Reyes is calling on Governor Cuomo for ethics reform and points out the impropriety of his opponent Eric Ulrich.
PRESS RELEASE: Citing the growing number of cases of political corruption and abuse of power in the State Capitol, Republican State Senate candidate Juan Reyes of Queens today called for decisive action by Governor Andrew Cuomo.
Juan Reyes said “New Yorkers are tired of the never ending scandals coming out of Albany: Brian Mclaughlin, stealing money from little leagues, Malcolm Smith, Hiram Monserrete – misuse of funds and violence, Carl Kruger – bribery, Vito Lopez – sexual harassment, Shirley Huntley – arrested for funneling money, Naomi Rivera probed for misuse of state funds.
“My own opponent, Eric Ulrich, used convicted felon Richard Hartman to collect many of his nominating petitions, and had another convicted felon, John Haggerty, file those petitions with the Board of Elections. It is as if Ulrich wants to get a head start on Albany by using experienced criminals.”

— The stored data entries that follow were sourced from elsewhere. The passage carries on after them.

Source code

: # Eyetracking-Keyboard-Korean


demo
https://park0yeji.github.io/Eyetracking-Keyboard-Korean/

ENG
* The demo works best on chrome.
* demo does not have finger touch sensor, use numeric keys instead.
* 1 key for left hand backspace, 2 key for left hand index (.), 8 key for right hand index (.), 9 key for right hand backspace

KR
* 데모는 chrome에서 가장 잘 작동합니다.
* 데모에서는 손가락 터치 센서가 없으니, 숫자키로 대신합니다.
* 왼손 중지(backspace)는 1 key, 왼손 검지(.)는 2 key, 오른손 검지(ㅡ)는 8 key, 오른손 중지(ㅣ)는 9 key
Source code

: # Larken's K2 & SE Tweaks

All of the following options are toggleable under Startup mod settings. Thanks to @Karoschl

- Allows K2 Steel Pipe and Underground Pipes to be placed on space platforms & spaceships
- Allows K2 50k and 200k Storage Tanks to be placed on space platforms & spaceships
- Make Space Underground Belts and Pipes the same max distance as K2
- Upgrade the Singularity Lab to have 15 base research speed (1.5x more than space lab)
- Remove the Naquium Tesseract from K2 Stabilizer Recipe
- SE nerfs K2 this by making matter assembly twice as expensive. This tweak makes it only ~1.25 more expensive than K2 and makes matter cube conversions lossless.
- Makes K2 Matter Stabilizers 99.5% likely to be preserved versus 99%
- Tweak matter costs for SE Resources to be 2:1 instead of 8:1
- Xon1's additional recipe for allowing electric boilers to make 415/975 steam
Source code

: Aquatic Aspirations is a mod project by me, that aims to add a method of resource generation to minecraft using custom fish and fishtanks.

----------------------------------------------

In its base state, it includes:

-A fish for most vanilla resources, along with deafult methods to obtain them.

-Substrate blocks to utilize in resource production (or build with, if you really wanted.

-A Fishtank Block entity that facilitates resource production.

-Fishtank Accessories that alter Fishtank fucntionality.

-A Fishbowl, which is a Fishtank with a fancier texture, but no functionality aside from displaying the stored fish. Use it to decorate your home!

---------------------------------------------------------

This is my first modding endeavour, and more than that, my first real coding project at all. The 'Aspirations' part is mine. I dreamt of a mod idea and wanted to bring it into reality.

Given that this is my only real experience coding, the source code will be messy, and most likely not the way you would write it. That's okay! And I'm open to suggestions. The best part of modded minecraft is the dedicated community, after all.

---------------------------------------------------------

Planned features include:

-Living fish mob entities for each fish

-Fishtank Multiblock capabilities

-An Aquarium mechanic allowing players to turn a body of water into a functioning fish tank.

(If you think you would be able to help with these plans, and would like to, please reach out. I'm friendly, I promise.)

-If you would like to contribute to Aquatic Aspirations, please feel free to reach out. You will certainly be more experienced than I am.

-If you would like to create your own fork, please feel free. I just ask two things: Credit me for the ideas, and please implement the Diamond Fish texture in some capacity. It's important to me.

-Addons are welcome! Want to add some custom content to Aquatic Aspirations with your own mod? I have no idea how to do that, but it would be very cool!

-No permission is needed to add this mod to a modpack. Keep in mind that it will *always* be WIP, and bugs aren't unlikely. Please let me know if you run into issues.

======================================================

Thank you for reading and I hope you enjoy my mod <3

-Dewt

‘”Ulrich’s former chief of staff was also reportedly terminated from a Catholic institution for unknown circumstances. Last year his Chief of Staff was admonished by a Queens Supreme Court Judge for having intentionally deceived Republican voters in what many thought might constitute mail fraud. At least one of his close friends whom he worked with was likewise alleged to have been terminated from a Catholic institution under a cloud.”
Reyes, a former appointee of Mayor Giuliani, continued,
“The Governor has taken some steps to clean up Albany, but we need to go farther. I support the termination of state pension payments for anyone convicted of a felony in relation to his or her official state responsibilities.”
“We also need to put some strict limits on the activities of state legislators,” Reyes added, “starting with a moratorium on any legislative pay raise, and adding term limits for all state constitutional officers, members of the legislature, committee chairmen and legislative floor leaders, including the Senate Majority Leader and Assembly Speaker.”
Reyes noted that “Until a career in the state legislature is seen as a public service, instead of a license to steal, we will continue to be plagued by political corruption.”